Suddenly a domineering muscular man with a cane pushed the recorders away from Mimi and blocked the reporters from coming any closer.

  ‘That’s enough for tonight, guys,’ Hal said in a deep, commanding voice which was impossible to argue with. ‘We hope to see you all at the fashion show tomorrow. After you’ve seen Miss Ryan’s designs, she will be happy to answer your questions. Thanks. See you at the show tomorrow and enjoy the party.’

  Seizing a chance, and while Hal was still occupied with the photographers, Mimi simply turned her back on him and the party and walked as gracefully as she could through the smiling well-wishers towards the exit.

  And fled out of the hotel and down the stone steps as fast as she could manage without falling over.

  ‘Mimi. Wait. Please!’

  Hal hobbled down the stone steps one at a time, cursing the pain that jetted through his leg as he tried to hurry, and reached the pavement just as Mimi was trying to attract the intention of a passing black taxi-cab.

  To his overwhelming relief, her steps slowed.

  Mimi turned slowly on the stone pavement and looked back at him, her face contorted with such pain, regret and grief and every kind of emotion he did not want to see there.

  She did not speak. She did not need to. Her face told him everything he needed to know.

  All of her inner pain, the hurt, the bewilderment and the humiliation were combined into that one single look.

  And in that fraction of a second he knew.

  He was falling for Mimi Ryan—a woman who he had met only a week ago. A woman who had turned his crazy world upside down and in every direction possible.

  He wasn’t ready for this. Not now. Not with the turmoil of Tom’s death still so raw and whirling around inside his head and heart. He barely knew what day of the week it was. How could he trust his feelings when he still felt so broken and fractured he doubted he could ever be whole again? He couldn’t—and it would be totally wrong to tell Mimi how he felt until he had put that past behind him.

  But there was one thing he could not hide—her good opinion mattered. If he only did this one thing, he had to tell Mimi the truth and make her understand that he had not betrayed her trust, that he had been as surprised as she had been when Luca Fiorini had walked into the party.

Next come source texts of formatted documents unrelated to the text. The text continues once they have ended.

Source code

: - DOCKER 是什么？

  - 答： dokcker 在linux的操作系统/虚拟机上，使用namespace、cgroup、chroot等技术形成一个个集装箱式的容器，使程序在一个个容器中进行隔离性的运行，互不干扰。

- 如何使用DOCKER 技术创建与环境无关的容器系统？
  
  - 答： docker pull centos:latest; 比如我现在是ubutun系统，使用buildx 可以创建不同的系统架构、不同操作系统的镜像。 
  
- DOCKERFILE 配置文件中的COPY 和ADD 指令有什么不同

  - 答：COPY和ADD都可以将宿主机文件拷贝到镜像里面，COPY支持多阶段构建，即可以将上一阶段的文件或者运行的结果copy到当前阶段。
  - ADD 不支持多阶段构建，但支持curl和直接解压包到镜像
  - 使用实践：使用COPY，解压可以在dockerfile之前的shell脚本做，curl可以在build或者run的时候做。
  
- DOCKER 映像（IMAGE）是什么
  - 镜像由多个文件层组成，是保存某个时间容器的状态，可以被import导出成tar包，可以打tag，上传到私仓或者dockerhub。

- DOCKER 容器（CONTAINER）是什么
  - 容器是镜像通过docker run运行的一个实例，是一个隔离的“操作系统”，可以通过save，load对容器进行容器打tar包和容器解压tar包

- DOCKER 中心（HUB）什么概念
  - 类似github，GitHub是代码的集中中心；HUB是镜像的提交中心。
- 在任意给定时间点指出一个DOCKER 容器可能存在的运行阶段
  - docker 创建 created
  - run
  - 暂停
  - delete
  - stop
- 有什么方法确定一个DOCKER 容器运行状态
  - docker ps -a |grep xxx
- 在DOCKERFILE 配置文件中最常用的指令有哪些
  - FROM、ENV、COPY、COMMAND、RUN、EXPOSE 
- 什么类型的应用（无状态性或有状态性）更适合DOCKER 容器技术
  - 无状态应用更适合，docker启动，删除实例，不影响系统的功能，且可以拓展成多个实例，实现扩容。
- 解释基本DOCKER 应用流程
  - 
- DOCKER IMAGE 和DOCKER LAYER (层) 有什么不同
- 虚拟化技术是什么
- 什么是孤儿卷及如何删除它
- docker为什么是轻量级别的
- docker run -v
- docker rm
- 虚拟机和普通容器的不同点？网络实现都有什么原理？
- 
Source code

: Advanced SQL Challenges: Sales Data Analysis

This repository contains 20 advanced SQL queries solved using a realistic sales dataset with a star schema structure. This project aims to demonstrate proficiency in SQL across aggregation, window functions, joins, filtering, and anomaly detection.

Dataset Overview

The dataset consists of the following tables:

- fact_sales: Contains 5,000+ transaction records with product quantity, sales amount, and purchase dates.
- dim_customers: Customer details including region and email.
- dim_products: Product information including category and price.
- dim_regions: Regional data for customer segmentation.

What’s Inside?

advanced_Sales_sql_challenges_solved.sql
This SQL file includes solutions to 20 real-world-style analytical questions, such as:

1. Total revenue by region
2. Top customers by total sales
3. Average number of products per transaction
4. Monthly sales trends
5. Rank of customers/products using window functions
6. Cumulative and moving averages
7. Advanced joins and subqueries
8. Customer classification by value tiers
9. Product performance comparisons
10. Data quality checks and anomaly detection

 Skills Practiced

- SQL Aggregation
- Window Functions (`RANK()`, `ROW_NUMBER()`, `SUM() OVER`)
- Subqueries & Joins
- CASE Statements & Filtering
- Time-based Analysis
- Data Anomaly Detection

Because if he didn’t the cost would be too great.

  He knew that now. He could not lose this girl, no matter what happened between them going forward.

  Hal forced his feet to move, hands and cane loose by his sides, aware that Mimi was still standing in silence, just looking at him in disgust and disappointment.

  He had to persuade her to listen to him. That was all that mattered.

  ‘I’m so sorry, Mimi. I had no idea that Poppy had invited Luca Fiorini tonight. Poppy didn’t know anything about your connection to the Fiorini family, and she never intended to upset you. I think Luca saw your photograph in the catalogue and made the connection, but he didn’t say a word to Poppy. Please, believe me. I didn’t know that Luca was going to be here.’

  He stretched out his hand and opened his fingers for her to take before lowering his voice and trying as best he could to smile and mean it.

  ‘Why don’t you come back inside? I am sure that Luca would love to talk to you. We can turn this around and make the best of it. This is your party, your celebration. Please, come back in.’

  Mimi looked at him and for a second her chin quivered with emotion before she answered in a low, bitter voice. ‘You did not listen to one word I said back in my apartment. Not one! I told you that I wanted nothing to do with the family—this has to be my work, my achievement! Not theirs! The only thing waiting for me back inside that room is more humiliation and embarrassment.’

  She shook her head slowly from side to side. ‘I am not ready to talk to Luca. Not like this. Can’t you understand that?’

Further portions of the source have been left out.